━━━ ENTRIES SHOWN
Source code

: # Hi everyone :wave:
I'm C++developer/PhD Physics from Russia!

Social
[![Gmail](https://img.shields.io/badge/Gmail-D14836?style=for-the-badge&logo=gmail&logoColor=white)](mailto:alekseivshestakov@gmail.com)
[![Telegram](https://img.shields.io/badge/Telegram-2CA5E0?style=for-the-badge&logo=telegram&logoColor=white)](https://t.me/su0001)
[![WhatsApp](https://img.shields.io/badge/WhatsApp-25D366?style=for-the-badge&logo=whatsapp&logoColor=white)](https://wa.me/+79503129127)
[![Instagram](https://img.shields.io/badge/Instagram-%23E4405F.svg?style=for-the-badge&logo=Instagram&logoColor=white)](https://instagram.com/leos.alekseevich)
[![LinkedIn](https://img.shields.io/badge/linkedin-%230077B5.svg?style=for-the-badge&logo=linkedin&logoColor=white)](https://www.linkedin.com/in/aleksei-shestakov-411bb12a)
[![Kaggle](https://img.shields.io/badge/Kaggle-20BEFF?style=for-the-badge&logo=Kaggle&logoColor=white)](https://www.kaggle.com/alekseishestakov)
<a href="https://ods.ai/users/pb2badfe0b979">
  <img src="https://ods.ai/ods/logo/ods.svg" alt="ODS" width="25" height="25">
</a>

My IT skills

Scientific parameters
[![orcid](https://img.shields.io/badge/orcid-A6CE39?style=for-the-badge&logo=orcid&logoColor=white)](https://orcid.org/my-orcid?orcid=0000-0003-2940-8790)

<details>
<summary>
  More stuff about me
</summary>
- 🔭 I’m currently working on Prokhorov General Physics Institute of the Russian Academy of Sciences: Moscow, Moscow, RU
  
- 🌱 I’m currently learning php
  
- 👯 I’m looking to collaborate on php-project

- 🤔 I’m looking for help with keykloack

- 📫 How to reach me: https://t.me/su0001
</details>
━━━━━━
BRIEF >> Take the line that holds "- 🌱 I’m currently learning php" as the first and the last line of the material as the final one. Print that span exactly, both ends included.

PROBLEM SOLUTION >>
- 🌱 I’m currently learning php
  
- 👯 I’m looking to collaborate on php-project

- 🤔 I’m looking for help with keykloack

- 📫 How to reach me: https://t.me/su0001
</details>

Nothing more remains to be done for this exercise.